Exercise instructions.
Omitting all images, output the entries that follow exactly as written.

(Source data)
##########

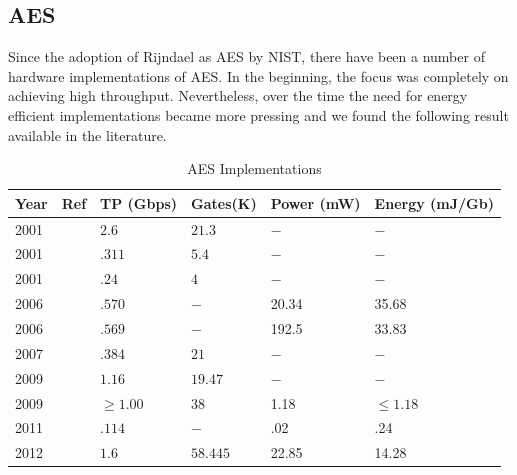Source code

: \documentclass[lnicst,sechang,a4paper]{svmultln}
\begin{document}
\subsection{AES} Since the adoption of Rijndael as AES by NIST, there have been a number of hardware implementations of AES. In the beginning, the focus was completely on achieving high throughput. Nevertheless, over the time the need for energy efficient implementations became more pressing and we found the following result available in the literature. \newline


\begin{table}
\begin{center}
\begin{tabular}{|p{}
				|p{}
				|p{}
				|p{}
				|p{}
				|p{}|
				}
\hline
Year & Ref & TP (Gbps) & Gates(K) & Power (mW) & Energy (mJ/Gb) \\
\hline
2001 & \cite{IBM_Japan_2001} &$2.6$ &$21.3$  & $-$ & $-$ \\ \hline
2001 & \cite{IBM_Japan_2001} &$.311$ &$5.4$  & $-$ & $-$ \\ \hline
2001 & \cite{IBM_India_IIT_2001} &$.24$ &$4$  & $-$ & $-$ \\ \hline
2006 & \cite{Taiwan_2006} &$.570$ & $-$ &20.34 & 35.68 \\ \hline
2006 & \cite{Taiwan_2006} &$.569$ & $-$ &192.5 & 33.83 \\ \hline
2007 & \cite{IIT_Kharagpur_2007} &$.384$ &$21$ & $-$  & $-$ \\ \hline
2009 & \cite{IME_China_Tsinghua_Univerisity_2009} &$1.16$ &$19.47$ & $-$ & $-$ \\ \hline
2009 & \cite{Ruhr_2009} &$\geq 1.00$ &$38$ &1.18 & $\leq 1.18$ \\ \hline
2011 & \cite{Ruhr_2011} &$.114$ &$ - $ &.02 & .24 \\ \hline
2012 & \cite{Pune_2012} &$1.6$ &$58.445$ &22.85 & 14.28 \\ \hline
\end{tabular}
\end{center}
\caption{AES Implementations}
\label{table:aes_implementation}
\end{table}
\end{document}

##########

The answer.
Source code

: \documentclass[lnicst,sechang,a4paper]{svmultln}
\begin{document}
\subsection{AES} Since the adoption of Rijndael as AES by NIST, there have been a number of hardware implementations of AES. In the beginning, the focus was completely on achieving high throughput. Nevertheless, over the time the need for energy efficient implementations became more pressing and we found the following result available in the literature. \newline


\begin{table}
\begin{center}
\begin{tabular}{|p{}
				|p{}
				|p{}
				|p{}
				|p{}
				|p{}|
				}
\hline
Year & Ref & TP (Gbps) & Gates(K) & Power (mW) & Energy (mJ/Gb) \\
\hline
2001 & \cite{IBM_Japan_2001} &$2.6$ &$21.3$  & $-$ & $-$ \\ \hline
2001 & \cite{IBM_Japan_2001} &$.311$ &$5.4$  & $-$ & $-$ \\ \hline
2001 & \cite{IBM_India_IIT_2001} &$.24$ &$4$  & $-$ & $-$ \\ \hline
2006 & \cite{Taiwan_2006} &$.570$ & $-$ &20.34 & 35.68 \\ \hline
2006 & \cite{Taiwan_2006} &$.569$ & $-$ &192.5 & 33.83 \\ \hline
2007 & \cite{IIT_Kharagpur_2007} &$.384$ &$21$ & $-$  & $-$ \\ \hline
2009 & \cite{IME_China_Tsinghua_Univerisity_2009} &$1.16$ &$19.47$ & $-$ & $-$ \\ \hline
2009 & \cite{Ruhr_2009} &$\geq 1.00$ &$38$ &1.18 & $\leq 1.18$ \\ \hline
2011 & \cite{Ruhr_2011} &$.114$ &$ - $ &.02 & .24 \\ \hline
2012 & \cite{Pune_2012} &$1.6$ &$58.445$ &22.85 & 14.28 \\ \hline
\end{tabular}
\end{center}
\caption{AES Implementations}
\label{table:aes_implementation}
\end{table}
\end{document}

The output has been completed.